▶ [WORK INSTRUCTIONS]: Give back exactly the stretch of data below from the line holding "power is coursing" through the line holding "elseif ( VampireLevel == 13 )", both ends included, and leave the remaining lines out.
┌─ MATERIAL FOR THIS TASK
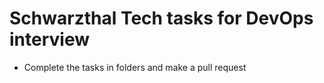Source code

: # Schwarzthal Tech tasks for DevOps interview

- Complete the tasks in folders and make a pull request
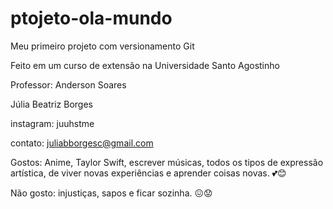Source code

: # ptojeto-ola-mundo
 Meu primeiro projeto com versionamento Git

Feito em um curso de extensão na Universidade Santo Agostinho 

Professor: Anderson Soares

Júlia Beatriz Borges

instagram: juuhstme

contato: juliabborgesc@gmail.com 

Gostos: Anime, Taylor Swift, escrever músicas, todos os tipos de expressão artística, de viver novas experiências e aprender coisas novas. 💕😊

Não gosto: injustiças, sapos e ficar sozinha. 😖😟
└─
┌─ MATERIAL FOR THIS TASK
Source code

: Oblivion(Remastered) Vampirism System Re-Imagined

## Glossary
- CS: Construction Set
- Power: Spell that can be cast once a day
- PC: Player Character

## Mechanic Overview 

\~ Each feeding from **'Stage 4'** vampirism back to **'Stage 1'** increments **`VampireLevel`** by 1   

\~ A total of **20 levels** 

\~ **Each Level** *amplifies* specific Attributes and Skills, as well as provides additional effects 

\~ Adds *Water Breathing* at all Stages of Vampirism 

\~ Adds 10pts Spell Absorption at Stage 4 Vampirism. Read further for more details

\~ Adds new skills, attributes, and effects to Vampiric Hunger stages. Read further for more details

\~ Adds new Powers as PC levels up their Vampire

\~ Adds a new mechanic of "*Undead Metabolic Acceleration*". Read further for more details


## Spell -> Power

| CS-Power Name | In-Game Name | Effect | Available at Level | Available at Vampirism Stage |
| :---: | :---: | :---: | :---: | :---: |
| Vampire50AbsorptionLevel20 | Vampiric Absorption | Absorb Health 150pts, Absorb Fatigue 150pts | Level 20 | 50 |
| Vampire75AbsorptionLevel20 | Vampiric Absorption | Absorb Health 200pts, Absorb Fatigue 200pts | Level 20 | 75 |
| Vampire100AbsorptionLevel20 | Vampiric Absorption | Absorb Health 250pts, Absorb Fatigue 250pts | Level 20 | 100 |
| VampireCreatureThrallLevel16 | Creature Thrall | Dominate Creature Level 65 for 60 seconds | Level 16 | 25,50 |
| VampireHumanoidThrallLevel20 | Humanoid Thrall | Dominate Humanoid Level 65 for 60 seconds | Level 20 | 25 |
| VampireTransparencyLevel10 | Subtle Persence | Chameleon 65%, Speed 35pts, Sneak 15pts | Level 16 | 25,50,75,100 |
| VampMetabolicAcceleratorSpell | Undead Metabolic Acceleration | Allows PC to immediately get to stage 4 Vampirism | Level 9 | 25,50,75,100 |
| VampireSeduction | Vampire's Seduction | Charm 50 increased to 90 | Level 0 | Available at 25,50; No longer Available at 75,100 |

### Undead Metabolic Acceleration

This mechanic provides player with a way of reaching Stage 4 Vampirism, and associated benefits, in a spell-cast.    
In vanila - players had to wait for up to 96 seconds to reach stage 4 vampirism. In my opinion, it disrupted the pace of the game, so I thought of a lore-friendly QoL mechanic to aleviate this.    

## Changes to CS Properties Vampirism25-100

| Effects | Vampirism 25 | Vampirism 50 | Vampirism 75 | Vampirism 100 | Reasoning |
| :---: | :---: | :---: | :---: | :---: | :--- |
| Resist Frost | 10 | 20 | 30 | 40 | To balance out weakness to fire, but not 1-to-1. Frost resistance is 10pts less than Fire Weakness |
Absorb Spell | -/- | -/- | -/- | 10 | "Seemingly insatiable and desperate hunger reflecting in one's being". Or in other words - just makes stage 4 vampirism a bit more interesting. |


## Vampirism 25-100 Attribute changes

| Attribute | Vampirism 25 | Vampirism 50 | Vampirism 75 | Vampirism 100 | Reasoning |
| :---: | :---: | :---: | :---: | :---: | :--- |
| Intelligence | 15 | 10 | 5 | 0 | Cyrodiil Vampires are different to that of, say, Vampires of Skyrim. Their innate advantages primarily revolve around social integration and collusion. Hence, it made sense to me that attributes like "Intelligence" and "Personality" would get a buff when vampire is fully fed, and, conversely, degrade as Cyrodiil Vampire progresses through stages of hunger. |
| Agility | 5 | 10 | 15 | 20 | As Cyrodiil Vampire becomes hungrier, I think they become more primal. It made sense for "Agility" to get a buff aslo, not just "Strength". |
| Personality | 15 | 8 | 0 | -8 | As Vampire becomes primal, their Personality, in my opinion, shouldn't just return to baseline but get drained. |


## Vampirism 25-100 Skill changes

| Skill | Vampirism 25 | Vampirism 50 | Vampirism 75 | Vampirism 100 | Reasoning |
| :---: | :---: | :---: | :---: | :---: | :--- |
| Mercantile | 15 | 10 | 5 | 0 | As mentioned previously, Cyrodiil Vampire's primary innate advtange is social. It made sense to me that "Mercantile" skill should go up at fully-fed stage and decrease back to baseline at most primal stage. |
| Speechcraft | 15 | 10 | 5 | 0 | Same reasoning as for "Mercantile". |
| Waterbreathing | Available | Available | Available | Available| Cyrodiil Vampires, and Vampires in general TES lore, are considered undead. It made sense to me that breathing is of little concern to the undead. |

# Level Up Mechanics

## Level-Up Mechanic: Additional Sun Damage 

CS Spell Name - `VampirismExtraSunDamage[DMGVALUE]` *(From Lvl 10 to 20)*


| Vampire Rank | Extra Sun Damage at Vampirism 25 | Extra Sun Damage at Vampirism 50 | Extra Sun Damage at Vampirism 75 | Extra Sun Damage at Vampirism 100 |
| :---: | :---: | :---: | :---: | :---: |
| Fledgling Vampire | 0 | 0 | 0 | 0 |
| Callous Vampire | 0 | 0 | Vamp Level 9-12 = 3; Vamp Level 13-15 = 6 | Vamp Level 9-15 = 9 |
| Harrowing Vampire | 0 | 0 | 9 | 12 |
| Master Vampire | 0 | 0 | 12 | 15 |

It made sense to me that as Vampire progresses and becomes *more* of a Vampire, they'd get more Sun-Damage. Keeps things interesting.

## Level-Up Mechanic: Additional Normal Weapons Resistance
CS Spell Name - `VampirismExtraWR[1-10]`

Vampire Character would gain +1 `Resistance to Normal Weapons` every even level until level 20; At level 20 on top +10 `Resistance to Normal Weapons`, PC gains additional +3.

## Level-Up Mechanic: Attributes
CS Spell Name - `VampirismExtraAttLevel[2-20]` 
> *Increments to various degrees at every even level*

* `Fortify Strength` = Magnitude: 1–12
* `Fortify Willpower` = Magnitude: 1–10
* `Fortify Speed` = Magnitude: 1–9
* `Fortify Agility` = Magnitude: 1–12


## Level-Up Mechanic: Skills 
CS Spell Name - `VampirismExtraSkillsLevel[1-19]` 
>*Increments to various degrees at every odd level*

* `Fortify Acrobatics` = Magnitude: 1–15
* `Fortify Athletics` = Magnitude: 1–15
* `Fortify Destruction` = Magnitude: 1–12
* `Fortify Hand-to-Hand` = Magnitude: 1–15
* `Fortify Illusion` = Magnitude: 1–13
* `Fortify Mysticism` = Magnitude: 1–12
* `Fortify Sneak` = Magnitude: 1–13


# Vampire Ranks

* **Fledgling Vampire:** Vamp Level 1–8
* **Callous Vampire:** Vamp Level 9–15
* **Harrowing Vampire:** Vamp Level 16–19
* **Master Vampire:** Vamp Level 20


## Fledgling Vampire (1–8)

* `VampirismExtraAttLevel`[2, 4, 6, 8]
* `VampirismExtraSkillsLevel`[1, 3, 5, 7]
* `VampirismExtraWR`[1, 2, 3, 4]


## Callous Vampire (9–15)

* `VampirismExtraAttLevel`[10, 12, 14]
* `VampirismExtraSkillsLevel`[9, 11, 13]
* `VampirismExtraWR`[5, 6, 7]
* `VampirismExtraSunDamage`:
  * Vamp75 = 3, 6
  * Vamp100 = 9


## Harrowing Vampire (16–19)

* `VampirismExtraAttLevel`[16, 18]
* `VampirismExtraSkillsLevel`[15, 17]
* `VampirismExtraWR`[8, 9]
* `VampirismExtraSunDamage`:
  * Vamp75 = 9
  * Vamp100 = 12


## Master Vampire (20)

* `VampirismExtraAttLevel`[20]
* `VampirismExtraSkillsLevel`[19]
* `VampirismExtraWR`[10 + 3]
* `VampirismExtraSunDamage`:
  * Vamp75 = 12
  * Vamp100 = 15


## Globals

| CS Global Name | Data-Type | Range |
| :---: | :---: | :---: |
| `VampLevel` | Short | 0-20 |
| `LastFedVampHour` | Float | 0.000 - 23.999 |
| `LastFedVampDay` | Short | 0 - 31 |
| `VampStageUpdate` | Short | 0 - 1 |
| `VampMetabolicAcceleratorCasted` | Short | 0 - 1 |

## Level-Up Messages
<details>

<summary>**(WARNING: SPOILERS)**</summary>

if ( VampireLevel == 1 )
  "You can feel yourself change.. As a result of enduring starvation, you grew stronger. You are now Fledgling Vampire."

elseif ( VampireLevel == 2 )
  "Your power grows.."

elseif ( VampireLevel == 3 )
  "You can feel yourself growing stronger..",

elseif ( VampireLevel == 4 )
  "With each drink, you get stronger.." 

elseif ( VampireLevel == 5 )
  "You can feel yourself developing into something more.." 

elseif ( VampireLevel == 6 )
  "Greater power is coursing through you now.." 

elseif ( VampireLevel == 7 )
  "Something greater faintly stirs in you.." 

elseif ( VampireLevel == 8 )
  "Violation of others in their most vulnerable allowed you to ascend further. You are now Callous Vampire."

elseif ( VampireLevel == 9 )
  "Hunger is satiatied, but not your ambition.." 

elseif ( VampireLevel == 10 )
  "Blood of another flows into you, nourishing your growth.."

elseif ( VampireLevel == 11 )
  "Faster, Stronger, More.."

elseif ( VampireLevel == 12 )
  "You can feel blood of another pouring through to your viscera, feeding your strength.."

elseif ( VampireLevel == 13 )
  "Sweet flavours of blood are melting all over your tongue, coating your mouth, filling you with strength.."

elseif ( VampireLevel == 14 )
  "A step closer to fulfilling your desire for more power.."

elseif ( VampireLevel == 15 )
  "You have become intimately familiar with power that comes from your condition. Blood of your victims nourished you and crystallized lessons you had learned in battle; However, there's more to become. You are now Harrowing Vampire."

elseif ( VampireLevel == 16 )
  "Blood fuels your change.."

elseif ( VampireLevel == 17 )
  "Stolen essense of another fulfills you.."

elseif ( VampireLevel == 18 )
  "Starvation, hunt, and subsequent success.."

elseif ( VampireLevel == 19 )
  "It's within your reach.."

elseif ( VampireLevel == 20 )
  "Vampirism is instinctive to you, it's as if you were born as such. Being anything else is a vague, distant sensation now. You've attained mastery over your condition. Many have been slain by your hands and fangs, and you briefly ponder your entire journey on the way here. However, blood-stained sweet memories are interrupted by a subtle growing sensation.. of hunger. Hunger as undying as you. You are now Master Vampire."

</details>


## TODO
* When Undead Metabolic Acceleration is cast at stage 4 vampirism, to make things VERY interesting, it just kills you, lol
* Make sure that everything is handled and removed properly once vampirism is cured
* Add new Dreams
└─
┌─ MATERIAL FOR THIS TASK
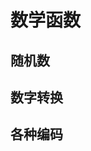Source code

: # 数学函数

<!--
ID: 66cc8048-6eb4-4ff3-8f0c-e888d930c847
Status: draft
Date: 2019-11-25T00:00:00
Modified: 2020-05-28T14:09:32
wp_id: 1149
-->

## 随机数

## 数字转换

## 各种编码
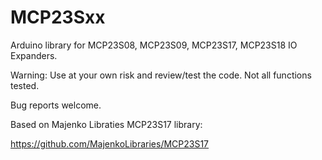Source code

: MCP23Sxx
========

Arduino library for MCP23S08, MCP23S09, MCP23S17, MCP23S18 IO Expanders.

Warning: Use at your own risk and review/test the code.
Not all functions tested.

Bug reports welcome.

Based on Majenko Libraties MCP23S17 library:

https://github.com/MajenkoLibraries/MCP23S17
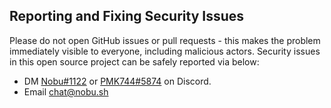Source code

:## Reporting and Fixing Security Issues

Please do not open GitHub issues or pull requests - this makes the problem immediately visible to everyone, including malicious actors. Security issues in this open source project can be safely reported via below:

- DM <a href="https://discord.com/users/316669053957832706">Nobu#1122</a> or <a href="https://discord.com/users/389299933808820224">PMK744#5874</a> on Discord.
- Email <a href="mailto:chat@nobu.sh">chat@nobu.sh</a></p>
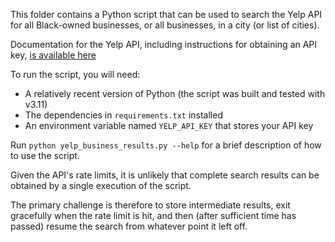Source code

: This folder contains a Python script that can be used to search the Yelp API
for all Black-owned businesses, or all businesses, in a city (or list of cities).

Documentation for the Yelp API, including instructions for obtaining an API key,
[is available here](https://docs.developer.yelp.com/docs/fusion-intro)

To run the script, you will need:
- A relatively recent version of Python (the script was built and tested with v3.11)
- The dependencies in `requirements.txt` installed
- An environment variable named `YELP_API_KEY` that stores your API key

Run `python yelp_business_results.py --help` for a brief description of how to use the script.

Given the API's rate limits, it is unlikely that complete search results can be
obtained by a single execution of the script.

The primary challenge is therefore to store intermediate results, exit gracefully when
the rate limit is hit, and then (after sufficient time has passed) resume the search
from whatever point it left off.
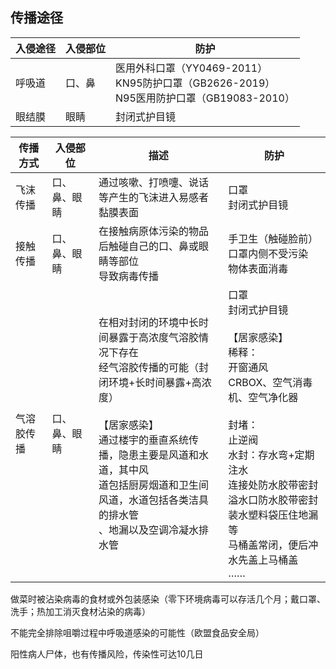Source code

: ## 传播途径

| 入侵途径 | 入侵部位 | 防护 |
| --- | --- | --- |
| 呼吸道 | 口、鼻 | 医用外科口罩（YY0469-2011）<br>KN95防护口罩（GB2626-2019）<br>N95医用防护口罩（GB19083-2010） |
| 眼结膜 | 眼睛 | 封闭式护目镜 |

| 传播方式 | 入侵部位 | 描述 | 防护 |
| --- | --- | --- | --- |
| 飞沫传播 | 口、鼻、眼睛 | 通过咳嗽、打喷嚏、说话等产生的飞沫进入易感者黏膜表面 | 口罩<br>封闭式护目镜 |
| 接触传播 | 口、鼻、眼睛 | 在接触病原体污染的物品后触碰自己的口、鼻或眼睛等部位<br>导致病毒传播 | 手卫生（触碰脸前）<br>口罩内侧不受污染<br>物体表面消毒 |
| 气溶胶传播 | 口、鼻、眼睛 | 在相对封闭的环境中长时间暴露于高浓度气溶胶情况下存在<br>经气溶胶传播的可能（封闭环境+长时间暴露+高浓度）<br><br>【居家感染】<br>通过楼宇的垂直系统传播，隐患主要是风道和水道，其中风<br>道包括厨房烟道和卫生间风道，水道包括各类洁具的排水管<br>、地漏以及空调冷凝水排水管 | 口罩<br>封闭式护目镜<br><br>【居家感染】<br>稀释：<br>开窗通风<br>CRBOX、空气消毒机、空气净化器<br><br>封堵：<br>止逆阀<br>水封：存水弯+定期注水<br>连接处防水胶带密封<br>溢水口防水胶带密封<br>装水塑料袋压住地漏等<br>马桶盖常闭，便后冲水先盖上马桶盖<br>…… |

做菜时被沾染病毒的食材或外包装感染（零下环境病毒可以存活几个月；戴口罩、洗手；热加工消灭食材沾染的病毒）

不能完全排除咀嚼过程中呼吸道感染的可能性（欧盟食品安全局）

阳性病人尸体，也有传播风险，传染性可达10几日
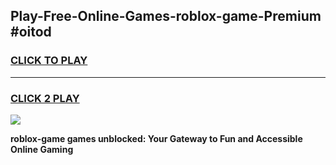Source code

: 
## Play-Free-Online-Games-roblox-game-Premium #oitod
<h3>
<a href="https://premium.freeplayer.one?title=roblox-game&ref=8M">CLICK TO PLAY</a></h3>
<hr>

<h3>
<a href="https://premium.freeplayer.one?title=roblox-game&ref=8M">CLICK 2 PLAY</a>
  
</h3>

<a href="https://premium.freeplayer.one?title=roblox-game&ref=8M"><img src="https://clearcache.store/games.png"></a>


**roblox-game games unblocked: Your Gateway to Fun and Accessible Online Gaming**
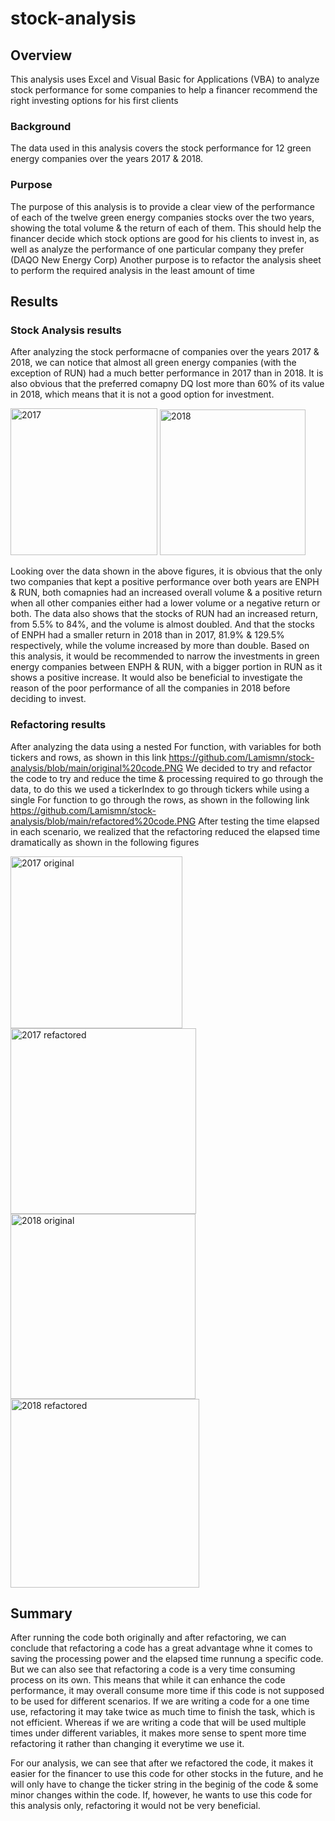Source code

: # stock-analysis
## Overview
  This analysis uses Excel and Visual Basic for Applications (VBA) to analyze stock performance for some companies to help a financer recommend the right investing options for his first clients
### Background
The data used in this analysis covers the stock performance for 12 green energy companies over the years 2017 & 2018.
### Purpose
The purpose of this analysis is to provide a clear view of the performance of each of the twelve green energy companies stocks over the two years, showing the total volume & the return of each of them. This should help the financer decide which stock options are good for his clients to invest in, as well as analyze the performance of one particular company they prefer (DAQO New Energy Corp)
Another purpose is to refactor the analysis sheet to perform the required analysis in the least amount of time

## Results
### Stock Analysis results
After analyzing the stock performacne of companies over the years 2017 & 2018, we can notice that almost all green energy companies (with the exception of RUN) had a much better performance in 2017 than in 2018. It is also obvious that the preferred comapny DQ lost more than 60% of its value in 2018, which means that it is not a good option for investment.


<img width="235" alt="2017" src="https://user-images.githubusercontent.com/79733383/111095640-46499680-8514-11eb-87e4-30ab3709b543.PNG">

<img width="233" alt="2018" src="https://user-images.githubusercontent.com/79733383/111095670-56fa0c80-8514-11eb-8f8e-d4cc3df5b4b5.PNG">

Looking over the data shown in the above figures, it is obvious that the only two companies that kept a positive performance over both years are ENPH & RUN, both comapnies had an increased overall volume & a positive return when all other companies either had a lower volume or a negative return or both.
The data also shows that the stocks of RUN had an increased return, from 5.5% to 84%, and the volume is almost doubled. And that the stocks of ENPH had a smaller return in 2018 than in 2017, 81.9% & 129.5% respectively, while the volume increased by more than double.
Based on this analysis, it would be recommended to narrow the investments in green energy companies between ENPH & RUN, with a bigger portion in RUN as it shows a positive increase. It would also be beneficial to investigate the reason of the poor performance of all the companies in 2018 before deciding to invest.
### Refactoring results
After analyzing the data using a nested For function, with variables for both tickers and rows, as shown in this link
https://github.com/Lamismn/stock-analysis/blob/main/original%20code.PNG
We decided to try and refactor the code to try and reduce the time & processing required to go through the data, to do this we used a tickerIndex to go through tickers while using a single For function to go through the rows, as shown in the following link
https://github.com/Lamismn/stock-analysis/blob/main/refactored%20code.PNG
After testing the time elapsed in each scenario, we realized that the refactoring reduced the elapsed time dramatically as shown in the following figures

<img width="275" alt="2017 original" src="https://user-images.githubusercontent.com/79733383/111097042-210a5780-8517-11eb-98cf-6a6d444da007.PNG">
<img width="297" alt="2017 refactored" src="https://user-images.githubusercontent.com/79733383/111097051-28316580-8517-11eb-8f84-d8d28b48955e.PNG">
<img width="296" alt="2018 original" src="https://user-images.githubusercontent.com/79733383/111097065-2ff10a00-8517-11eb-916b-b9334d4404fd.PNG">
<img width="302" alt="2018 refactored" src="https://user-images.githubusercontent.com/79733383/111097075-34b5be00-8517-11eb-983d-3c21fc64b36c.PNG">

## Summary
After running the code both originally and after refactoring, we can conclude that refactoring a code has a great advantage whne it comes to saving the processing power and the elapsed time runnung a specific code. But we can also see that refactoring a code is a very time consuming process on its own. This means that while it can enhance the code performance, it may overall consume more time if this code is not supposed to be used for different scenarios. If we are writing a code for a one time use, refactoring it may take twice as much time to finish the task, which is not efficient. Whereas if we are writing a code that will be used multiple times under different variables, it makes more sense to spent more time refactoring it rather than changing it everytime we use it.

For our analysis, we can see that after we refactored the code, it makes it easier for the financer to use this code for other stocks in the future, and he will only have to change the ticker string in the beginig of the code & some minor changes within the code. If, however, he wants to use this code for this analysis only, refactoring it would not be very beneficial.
└─
▶ [TASK ANSWER]:
  "Greater power is coursing through you now.." 

elseif ( VampireLevel == 7 )
  "Something greater faintly stirs in you.." 

elseif ( VampireLevel == 8 )
  "Violation of others in their most vulnerable allowed you to ascend further. You are now Callous Vampire."

elseif ( VampireLevel == 9 )
  "Hunger is satiatied, but not your ambition.." 

elseif ( VampireLevel == 10 )
  "Blood of another flows into you, nourishing your growth.."

elseif ( VampireLevel == 11 )
  "Faster, Stronger, More.."

elseif ( VampireLevel == 12 )
  "You can feel blood of another pouring through to your viscera, feeding your strength.."

elseif ( VampireLevel == 13 )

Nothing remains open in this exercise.